When a mobile game pivots: Y Combinator-backed MinoMonsters, a Pokémon-inspired game from two of the incubator’s youngest founders made a bold move earlier this summer when they released version 2.0 of the iOS game. This wasn’t a minor feature release – they significantly changed the gameplay. Instead of exploring worlds and performing quests with battles in between, the game’s focus shifted to become entirely about the battles. That strategy, it seems, is working. MinoMonsters has now passed 1.5 million players, and nearly every other metric has improved as well. The team has even taken in an extra bit of funding.
According to co-founder Josh Buckley, the company isn’t disclosing the size of the additional round because it wasn’t extremely notable. But he did say that it’s partly an insider round and partly some strategic money. The funding is being classed as an extension of MinoMonsters’ prior round, and the company will wait to make a larger announcement at the time of its Series A. The team had previously raised $1 million in seed funding from Andreessen Horowitz, SV Angel, Y Combinator, Yuri Milner, General Catalyst, Ignition Partners, Raymond Tonsing, and Reddit Co-founder Alexis Ohanian.
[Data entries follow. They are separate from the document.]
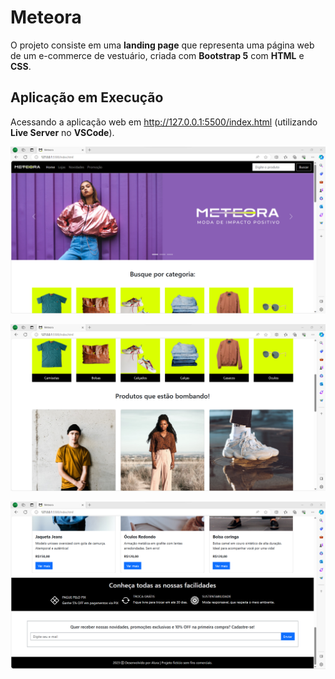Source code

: # Meteora

O projeto consiste em uma **landing page** que representa uma página web de um e-commerce de vestuário, criada com **Bootstrap 5** com **HTML** e **CSS**.

## Aplicação em Execução

Acessando a aplicação web em http://127.0.0.1:5500/index.html (utilizando **Live Server** no **VSCode**).

![webproject](./assets/project-exec-001.png "webproject")

![webproject](./assets/project-exec-002.png "webproject")

![webproject](./assets/project-exec-003.png "webproject")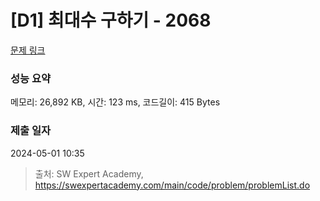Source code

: # [D1] 최대수 구하기 - 2068 

[문제 링크](https://swexpertacademy.com/main/code/problem/problemDetail.do?contestProbId=AV5QQhbqA4QDFAUq) 

### 성능 요약

메모리: 26,892 KB, 시간: 123 ms, 코드길이: 415 Bytes

### 제출 일자

2024-05-01 10:35



> 출처: SW Expert Academy, https://swexpertacademy.com/main/code/problem/problemList.do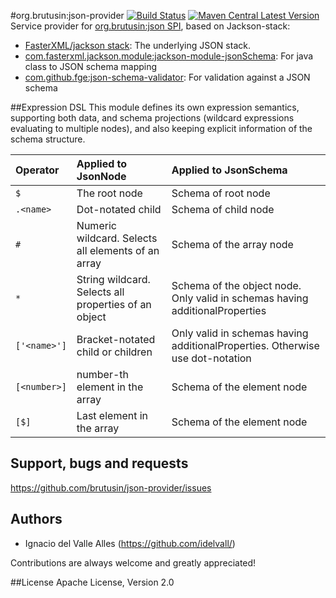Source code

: #org.brutusin:json-provider [![Build Status](https://api.travis-ci.org/brutusin/json-provider.svg?branch=master)](https://travis-ci.org/brutusin/json-provider) [![Maven Central Latest Version](https://maven-badges.herokuapp.com/maven-central/org.brutusin/json-provider/badge.svg)](https://maven-badges.herokuapp.com/maven-central/org.brutusin/json-provider/)
Service provider for [org.brutusin:json SPI](https://github.com/brutusin/json), based on Jackson-stack:

* [FasterXML/jackson stack](https://github.com/FasterXML/jackson): The underlying JSON stack.
* [com.fasterxml.jackson.module:jackson-module-jsonSchema](https://github.com/FasterXML/jackson-module-jsonSchema): For java class to JSON schema mapping 
* [com.github.fge:json-schema-validator](https://github.com/fge/json-schema-validator): For validation against a JSON schema

##Expression DSL
This module defines its own expression semantics, supporting both data, and schema projections (wildcard expressions evaluating to multiple nodes), and also keeping explicit information of the schema structure.

| Operator                  | Applied to JsonNode  | Applied to JsonSchema
| :------------------------ | :------------------- |:-------------------- |
| `$`                       | The root node        | Schema of root node |
| `.<name>`                 | Dot-notated child    | Schema of child node
| `#`                       | Numeric wildcard. Selects all elements of an array | Schema of the array node
| `*`                       | String wildcard. Selects all properties of an object | Schema of the object node. Only valid in schemas having additionalProperties
| `['<name>']` | Bracket-notated child or children | Only valid in schemas having additionalProperties. Otherwise use dot-notation |                                 |
| `[<number>]` | number-th element in the array                                            |Schema of the element node
| `[$]` | Last element in the array | Schema of the element node

## Support, bugs and requests
https://github.com/brutusin/json-provider/issues

## Authors

- Ignacio del Valle Alles (<https://github.com/idelvall/>)

Contributions are always welcome and greatly appreciated!

##License
Apache License, Version 2.0

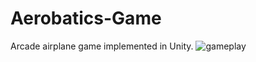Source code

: # Aerobatics-Game
Arcade airplane game implemented in Unity.
![gameplay](https://github.com/Viktr0/Aerobatics-Game/assets/47856193/815a9d8c-be49-46c6-b226-36701a90cd6e)
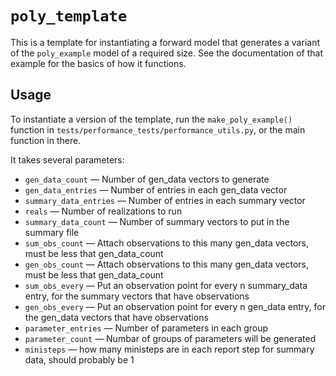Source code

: # `poly_template`

This is a template for instantiating a forward model that generates a variant of the `poly_example` model of a required size. See the documentation of that example for the basics of how it functions.


## Usage

To instantiate a version of the template, run the `make_poly_example()` function
in `tests/performance_tests/performance_utils.py`, or the main function in there.

It takes several parameters:

* `gen_data_count` &mdash; Number of gen_data vectors to generate
* `gen_data_entries` &mdash; Number of entries in each gen_data vector
* `summary_data_entries` &mdash; Number of entries in each summary vector
* `reals` &mdash; Number of realizations to run
* `summary_data_count` &mdash; Number of summary vectors to put in the summary file
* `sum_obs_count` &mdash; Attach observations to this many gen_data vectors, must be less that gen_data_count
* `gen_obs_count` &mdash; Attach observations to this many gen_data vectors, must be less that gen_data_count
* `sum_obs_every` &mdash; Put an observation point for every n summary_data entry, for the summary vectors that have
    observations
* `gen_obs_every` &mdash; Put an observation point for every n gen_data entry, for the gen_data vectors that have
    observations
* `parameter_entries` &mdash; Number of parameters in each group
* `parameter_count` &mdash; Numbar of groups of parameters will be generated
* `ministeps` &mdash; how many ministeps are in each report step for summary data, should probably be 1

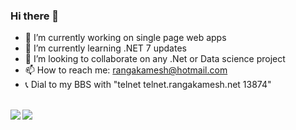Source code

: ### Hi there 👋

<!--
**rangakamesh/rangakamesh** is a ✨ _special_ ✨ repository because its `README.md` (this file) appears on your GitHub profile. 

Here are some ideas to get you started: -->

- 🔭 I’m currently working on single page web apps
- 🌱 I’m currently learning .NET 7 updates
- 👯 I’m looking to collaborate on any .Net or Data science project
- 📫 How to reach me: rangakamesh@hotmail.com
- :telephone_receiver: Dial to my BBS with "telnet telnet.rangakamesh.net 13874"
<!-- - 🤔 I’m looking for help with ... 
- 💬 Ask me about at 
- 😄 Pronouns: ... 
- ⚡ Fun fact: ... -->

<p>
  <br>
  <a>
    <img align="left" src="https://github-readme-stats.vercel.app/api?username=rangakamesh&show_icons=true&count_private=true&include_all_commits=true" />
    <img align="left" src="https://github-readme-stats.vercel.app/api/top-langs/?username=rangakamesh&hide=jupyter%20notebook"/>
  </a>
</p>
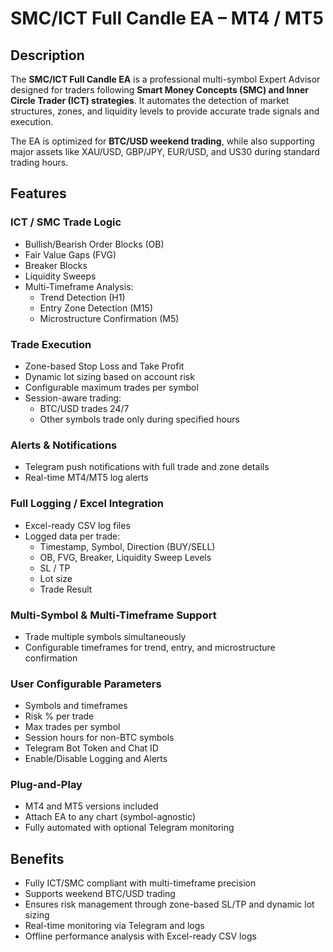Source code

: # SMC/ICT Full Candle EA – MT4 / MT5

## Description
The **SMC/ICT Full Candle EA** is a professional multi-symbol Expert Advisor designed for traders following **Smart Money Concepts (SMC) and Inner Circle Trader (ICT) strategies**. It automates the detection of market structures, zones, and liquidity levels to provide accurate trade signals and execution.

The EA is optimized for **BTC/USD weekend trading**, while also supporting major assets like XAU/USD, GBP/JPY, EUR/USD, and US30 during standard trading hours.

## Features

### ICT / SMC Trade Logic
- Bullish/Bearish Order Blocks (OB)
- Fair Value Gaps (FVG)
- Breaker Blocks
- Liquidity Sweeps
- Multi-Timeframe Analysis:
  - Trend Detection (H1)
  - Entry Zone Detection (M15)
  - Microstructure Confirmation (M5)

### Trade Execution
- Zone-based Stop Loss and Take Profit
- Dynamic lot sizing based on account risk
- Configurable maximum trades per symbol
- Session-aware trading:
  - BTC/USD trades 24/7
  - Other symbols trade only during specified hours

### Alerts & Notifications
- Telegram push notifications with full trade and zone details
- Real-time MT4/MT5 log alerts

### Full Logging / Excel Integration
- Excel-ready CSV log files
- Logged data per trade:
  - Timestamp, Symbol, Direction (BUY/SELL)
  - OB, FVG, Breaker, Liquidity Sweep Levels
  - SL / TP
  - Lot size
  - Trade Result

### Multi-Symbol & Multi-Timeframe Support
- Trade multiple symbols simultaneously
- Configurable timeframes for trend, entry, and microstructure confirmation

### User Configurable Parameters
- Symbols and timeframes
- Risk % per trade
- Max trades per symbol
- Session hours for non-BTC symbols
- Telegram Bot Token and Chat ID
- Enable/Disable Logging and Alerts

### Plug-and-Play
- MT4 and MT5 versions included
- Attach EA to any chart (symbol-agnostic)
- Fully automated with optional Telegram monitoring

## Benefits
- Fully ICT/SMC compliant with multi-timeframe precision
- Supports weekend BTC/USD trading
- Ensures risk management through zone-based SL/TP and dynamic lot sizing
- Real-time monitoring via Telegram and logs
- Offline performance analysis with Excel-ready CSV logs
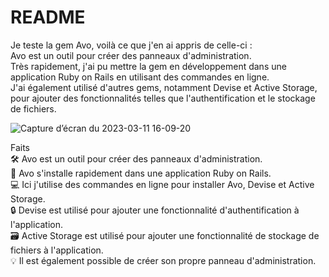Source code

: # README

Je teste la gem Avo, voilà ce que j'en ai appris de celle-ci :  
Avo est un outil pour créer des panneaux d'administration.   
Très rapidement, j'ai pu mettre la gem en développement dans une application Ruby on Rails en utilisant des commandes en ligne.  
J'ai également utilisé d'autres gems, notamment Devise et Active Storage, pour ajouter des fonctionnalités telles que l'authentification et le stockage de fichiers.  

![Capture d’écran du 2023-03-11 16-09-20](https://user-images.githubusercontent.com/85675011/224492118-6b1c3c6f-ae7a-4ecf-873a-4e2f43ce1e48.png)

Faits  
🛠️ Avo est un outil pour créer des panneaux d'administration.  
🚀 Avo s'installe rapidement dans une application Ruby on Rails.  
💻 Ici j'utilise des commandes en ligne pour installer Avo, Devise et Active Storage.  
🔒 Devise est utilisé pour ajouter une fonctionnalité d'authentification à l'application.  
🗃️ Active Storage est utilisé pour ajouter une fonctionnalité de stockage de fichiers à l'application.  
💡 Il est également possible de créer son propre panneau d'administration.  
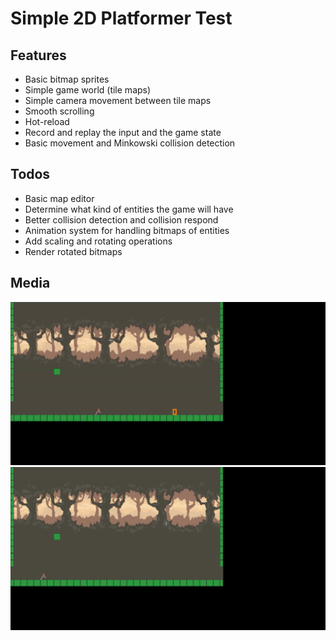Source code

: # Simple 2D Platformer Test
## Features
<ul>
<li> Basic bitmap sprites
<li> Simple game world (tile maps)
<li> Simple camera movement between tile maps
<li> Smooth scrolling
<li> Hot-reload
<li> Record and replay the input and the game state
<li> Basic movement and Minkowski collision detection
</ul>

## Todos
<ul>
<li> Basic map editor
<li> Determine what kind of entities the game will have
<li> Better collision detection and collision respond
<li> Animation system for handling bitmaps of entities
<li> Add scaling and rotating operations
<li> Render rotated bitmaps
</ul>

## Media
![](media/screen_video.gif)
![](media/zooming.gif)

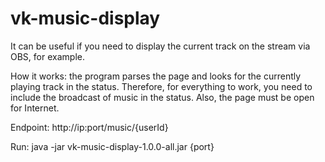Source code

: # vk-music-display

It can be useful if you need to display the current track on the stream via OBS, for example.

How it works: the program parses the page and looks for the currently playing track in the status. 
Therefore, for everything to work, you need to include the broadcast of music in the status.
Also, the page must be open for Internet.

Endpoint: http://ip:port/music/{userId}

Run: java -jar vk-music-display-1.0.0-all.jar {port}
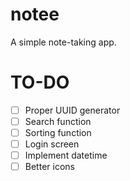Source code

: # notee
A simple note-taking app.


# TO-DO
 - [ ] Proper UUID generator
 - [ ] Search function
 - [ ] Sorting function
 - [ ] Login screen
 - [ ] Implement datetime
 - [ ] Better icons
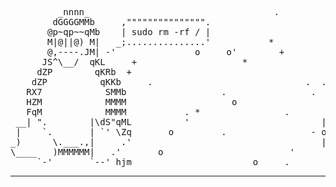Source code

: <div align="left">
  
<pre align="left">         _nnnn_                                   .                         o      +
        dGGGGMMb     ,""""""""""""""".                           '   '                       '
       @p~qp~~qMb    | sudo rm -rf / |                            '         *         +
       M|@||@) M|   _;...............'           *             .         .                '
       @,----.JM| -'               o     o'        +                       .'.
      JS^\__/  qKL     +                    *                 +                           '
     dZP        qKRb  +                                     | +       .                            
    dZP          qKKb     .                             .  . -o-                                    +
   RX7            SMMb                  .                .  ~~ |     o            .:'               o
   HZM            MMMM                    o                     o             _.::'
   FqM            MMMM           . *                .                     .  (_.'                  +
 __| ".        |\dS"qML          '                         |  .          .-.   |
 |    `.       | `' \Zq       o         .                - o -            ) )- o -      .
_)      \.___.,|     .'                                    |             '-´ . |                       
\____   )MMMMMM|   .'       o                        '                           .                o
     `-'       `--' hjm                       o     .                                            +
</pre>
  ---
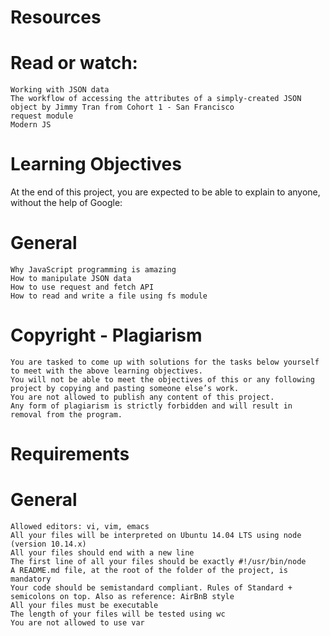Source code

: # Resources

# Read or watch:

    Working with JSON data
    The workflow of accessing the attributes of a simply-created JSON object by Jimmy Tran from Cohort 1 - San Francisco
    request module
    Modern JS

# Learning Objectives

At the end of this project, you are expected to be able to explain to anyone, without the help of Google:
# General

    Why JavaScript programming is amazing
    How to manipulate JSON data
    How to use request and fetch API
    How to read and write a file using fs module

# Copyright - Plagiarism

    You are tasked to come up with solutions for the tasks below yourself to meet with the above learning objectives.
    You will not be able to meet the objectives of this or any following project by copying and pasting someone else’s work.
    You are not allowed to publish any content of this project.
    Any form of plagiarism is strictly forbidden and will result in removal from the program.

# Requirements
# General

    Allowed editors: vi, vim, emacs
    All your files will be interpreted on Ubuntu 14.04 LTS using node (version 10.14.x)
    All your files should end with a new line
    The first line of all your files should be exactly #!/usr/bin/node
    A README.md file, at the root of the folder of the project, is mandatory
    Your code should be semistandard compliant. Rules of Standard + semicolons on top. Also as reference: AirBnB style
    All your files must be executable
    The length of your files will be tested using wc
    You are not allowed to use var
It was a risky move to do what MinoMonsters did. The game already had a fairly devoted user base and fan base on Facebook, many of whom enjoyed the current gameplay which involving hopping from pad to pad around a world, completing tasks, battling, and collecting monsters along the way. Changing the gameplay to have MinoMonsters become something else entirely – just battles – could have been a disaster. ”Many developers worry about ‘making players mad’ with big changes,” says Buckley. “We saw the exact opposite. Players retain twice as well 2-4 weeks out than version 1.0. Our app store rating went from 4.5 stars to 5 stars,” he adds. “And players are coming back more than ever.”
In addition to the increased number of players, now 1.5 million up from 600,000 raw downloads in June, Buckley says they’re now seeing increased play times and actives as well. In version 1, players were returning one or two times per day. Now they play 5 times per day on average, he says. And while they’re not disclosing exact figures on actives, he will say that they’ve finally cracked six-figure daily actives and maintain high six-figure monthly actives.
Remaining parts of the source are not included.